= Charlotte Sullivan Wild =

American children's book author

Charlotte Sullivan Wild is an American author of children's books. She is best known for her 2021 picture book Love, Violet.

== Early life and education ==
Wild grew up in a religious setting in Minnesota, where being queer was seen as a negative. As such, she did not come out until she was an adult.

Wild received her Master of Science in curriculum and instruction from Minnesota State University, Mankato and her Master of Fine Arts in fiction from Hamline University.

== Career ==
Before devoting herself to writing full-time, Wild "worked as an educator, bookseller, volunteer radio host, and creator of children’s literature events".

=== The Amazing Idea of You (2019) ===
Wild published The Amazing Idea of You, illustrated by Mary Lundquist, with Bloomsbury Publishing in 2019.

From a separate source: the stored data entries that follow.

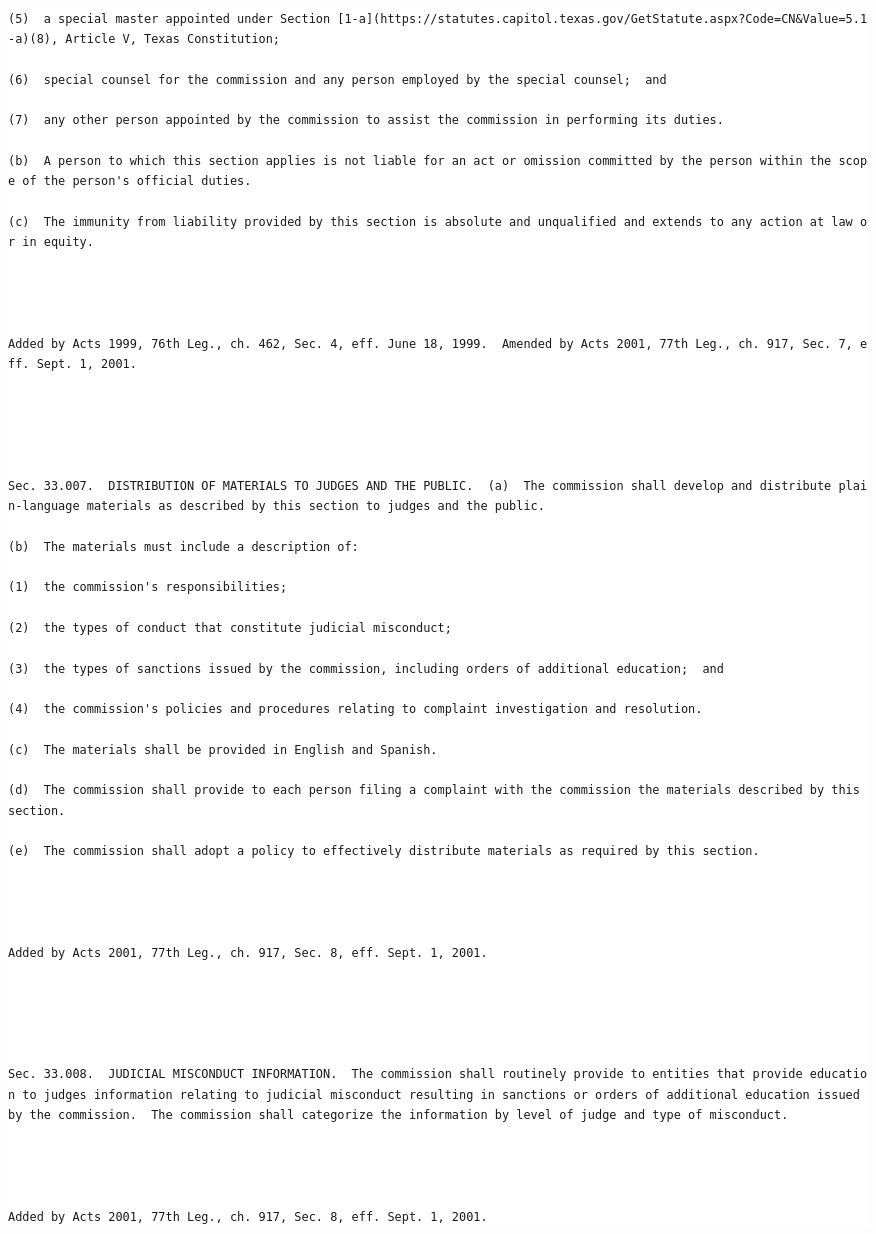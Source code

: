     (5)  a special master appointed under Section [1-a](https://statutes.capitol.texas.gov/GetStatute.aspx?Code=CN&Value=5.1-a)(8), Article V, Texas Constitution;
    
    (6)  special counsel for the commission and any person employed by the special counsel;  and
    
    (7)  any other person appointed by the commission to assist the commission in performing its duties.
    
    (b)  A person to which this section applies is not liable for an act or omission committed by the person within the scope of the person's official duties.
    
    (c)  The immunity from liability provided by this section is absolute and unqualified and extends to any action at law or in equity.
    
    
    
    
    Added by Acts 1999, 76th Leg., ch. 462, Sec. 4, eff. June 18, 1999.  Amended by Acts 2001, 77th Leg., ch. 917, Sec. 7, eff. Sept. 1, 2001.
    
    
    
    
    
    Sec. 33.007.  DISTRIBUTION OF MATERIALS TO JUDGES AND THE PUBLIC.  (a)  The commission shall develop and distribute plain-language materials as described by this section to judges and the public.
    
    (b)  The materials must include a description of:
    
    (1)  the commission's responsibilities;
    
    (2)  the types of conduct that constitute judicial misconduct;
    
    (3)  the types of sanctions issued by the commission, including orders of additional education;  and
    
    (4)  the commission's policies and procedures relating to complaint investigation and resolution.
    
    (c)  The materials shall be provided in English and Spanish.
    
    (d)  The commission shall provide to each person filing a complaint with the commission the materials described by this section.
    
    (e)  The commission shall adopt a policy to effectively distribute materials as required by this section.
    
    
    
    
    Added by Acts 2001, 77th Leg., ch. 917, Sec. 8, eff. Sept. 1, 2001.
    
    
    
    
    
    Sec. 33.008.  JUDICIAL MISCONDUCT INFORMATION.  The commission shall routinely provide to entities that provide education to judges information relating to judicial misconduct resulting in sanctions or orders of additional education issued by the commission.  The commission shall categorize the information by level of judge and type of misconduct.
    
    
    
    
    Added by Acts 2001, 77th Leg., ch. 917, Sec. 8, eff. Sept. 1, 2001.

The Amazing Idea of You was well received by critics. Kirkus Reviews called the book "a saccharine bedtime read-aloud about big ideas and the promise in everyone". On behalf of Booklist, Connie Fletcher referred to it as "a book to pore over and think about". She highlighted the "lyrical and often stunning" language and how Lundquist's illustrations "depict the various living things realistically, but also have a contemplative quality to them". In a starred review, Publishers Weekly described the illustrations as "clear" and "airy".

=== Love, Violet (2021) ===
Wild published her second book, Love, Violet, illustrated by Charlene Chua, with Farrar, Straus and Giroux in 2021. The book follows a girl named Violet, who is too shy to say how she feels to her classmate, Mira.

Love, Violet was well received by critics, including a starred review from Publishers Weekly. Kirkus Reviews called it "a sweetly empathetic, child-friendly girl-girl romance".

Love, Violet was a finalist for the 2022 Lambda Literary Award for Middle Grade Literature and was a 2023 Charlotte Huck Award honor book. It won the 2023 Mike Morgan & Larry Romans Children's & Young Adult Literature Award and the 2023 Stonewall Children's and Young Adult Literature Award.

== Personal life ==
Wild is a lesbian. She has lived with her wife in Texas, Italy, and Colorado.

Wild has Myalgic encephalomyelitis/chronic fatigue syndrome (ME/CFS) and postural orthostatic tachycardia syndrome (POTS).